*SOURCE RECORDS:*

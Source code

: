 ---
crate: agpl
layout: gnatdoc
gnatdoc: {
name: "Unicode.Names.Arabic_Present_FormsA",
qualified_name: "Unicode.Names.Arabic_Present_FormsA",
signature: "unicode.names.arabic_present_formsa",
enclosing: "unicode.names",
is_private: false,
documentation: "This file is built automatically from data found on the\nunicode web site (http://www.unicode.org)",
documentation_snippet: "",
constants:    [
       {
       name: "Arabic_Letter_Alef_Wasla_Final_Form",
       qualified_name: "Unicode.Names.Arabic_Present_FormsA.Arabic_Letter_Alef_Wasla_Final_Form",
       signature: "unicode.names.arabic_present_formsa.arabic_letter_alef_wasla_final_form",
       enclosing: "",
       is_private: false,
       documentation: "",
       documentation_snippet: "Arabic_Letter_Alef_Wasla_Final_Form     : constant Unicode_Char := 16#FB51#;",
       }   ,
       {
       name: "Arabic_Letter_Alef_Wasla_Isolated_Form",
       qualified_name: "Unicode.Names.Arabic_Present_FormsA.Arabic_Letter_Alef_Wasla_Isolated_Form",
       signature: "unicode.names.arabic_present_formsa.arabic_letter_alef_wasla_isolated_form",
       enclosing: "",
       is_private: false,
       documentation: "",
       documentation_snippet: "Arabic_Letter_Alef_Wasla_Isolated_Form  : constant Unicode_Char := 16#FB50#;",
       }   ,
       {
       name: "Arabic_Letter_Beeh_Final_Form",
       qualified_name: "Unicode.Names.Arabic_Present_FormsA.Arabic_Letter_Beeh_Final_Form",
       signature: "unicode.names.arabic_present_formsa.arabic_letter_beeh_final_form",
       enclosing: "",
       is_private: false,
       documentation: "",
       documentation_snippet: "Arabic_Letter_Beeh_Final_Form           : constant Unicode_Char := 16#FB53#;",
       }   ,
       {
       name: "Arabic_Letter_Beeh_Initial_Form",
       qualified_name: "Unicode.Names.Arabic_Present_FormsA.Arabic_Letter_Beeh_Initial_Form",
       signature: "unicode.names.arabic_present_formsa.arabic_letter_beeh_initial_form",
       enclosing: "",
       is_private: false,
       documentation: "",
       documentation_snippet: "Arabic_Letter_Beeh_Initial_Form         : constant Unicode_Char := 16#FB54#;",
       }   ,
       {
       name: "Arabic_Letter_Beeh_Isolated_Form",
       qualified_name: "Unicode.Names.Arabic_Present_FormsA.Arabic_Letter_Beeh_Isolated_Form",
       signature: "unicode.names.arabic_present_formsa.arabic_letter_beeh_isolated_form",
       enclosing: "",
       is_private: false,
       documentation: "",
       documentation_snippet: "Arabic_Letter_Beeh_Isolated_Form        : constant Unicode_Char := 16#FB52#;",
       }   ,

*ABOUT THIS TASK:* The data above is to be restated line for line, word for word.

*REPLY TO THE TASK:*
Source code

: ---
crate: agpl
layout: gnatdoc
gnatdoc: {
name: "Unicode.Names.Arabic_Present_FormsA",
qualified_name: "Unicode.Names.Arabic_Present_FormsA",
signature: "unicode.names.arabic_present_formsa",
enclosing: "unicode.names",
is_private: false,
documentation: "This file is built automatically from data found on the\nunicode web site (http://www.unicode.org)",
documentation_snippet: "",
constants:    [
       {
       name: "Arabic_Letter_Alef_Wasla_Final_Form",
       qualified_name: "Unicode.Names.Arabic_Present_FormsA.Arabic_Letter_Alef_Wasla_Final_Form",
       signature: "unicode.names.arabic_present_formsa.arabic_letter_alef_wasla_final_form",
       enclosing: "",
       is_private: false,
       documentation: "",
       documentation_snippet: "Arabic_Letter_Alef_Wasla_Final_Form     : constant Unicode_Char := 16#FB51#;",
       }   ,
       {
       name: "Arabic_Letter_Alef_Wasla_Isolated_Form",
       qualified_name: "Unicode.Names.Arabic_Present_FormsA.Arabic_Letter_Alef_Wasla_Isolated_Form",
       signature: "unicode.names.arabic_present_formsa.arabic_letter_alef_wasla_isolated_form",
       enclosing: "",
       is_private: false,
       documentation: "",
       documentation_snippet: "Arabic_Letter_Alef_Wasla_Isolated_Form  : constant Unicode_Char := 16#FB50#;",
       }   ,
       {
       name: "Arabic_Letter_Beeh_Final_Form",
       qualified_name: "Unicode.Names.Arabic_Present_FormsA.Arabic_Letter_Beeh_Final_Form",
       signature: "unicode.names.arabic_present_formsa.arabic_letter_beeh_final_form",
       enclosing: "",
       is_private: false,
       documentation: "",
       documentation_snippet: "Arabic_Letter_Beeh_Final_Form           : constant Unicode_Char := 16#FB53#;",
       }   ,
       {
       name: "Arabic_Letter_Beeh_Initial_Form",
       qualified_name: "Unicode.Names.Arabic_Present_FormsA.Arabic_Letter_Beeh_Initial_Form",
       signature: "unicode.names.arabic_present_formsa.arabic_letter_beeh_initial_form",
       enclosing: "",
       is_private: false,
       documentation: "",
       documentation_snippet: "Arabic_Letter_Beeh_Initial_Form         : constant Unicode_Char := 16#FB54#;",
       }   ,
       {
       name: "Arabic_Letter_Beeh_Isolated_Form",
       qualified_name: "Unicode.Names.Arabic_Present_FormsA.Arabic_Letter_Beeh_Isolated_Form",
       signature: "unicode.names.arabic_present_formsa.arabic_letter_beeh_isolated_form",
       enclosing: "",
       is_private: false,
       documentation: "",
       documentation_snippet: "Arabic_Letter_Beeh_Isolated_Form        : constant Unicode_Char := 16#FB52#;",
       }   ,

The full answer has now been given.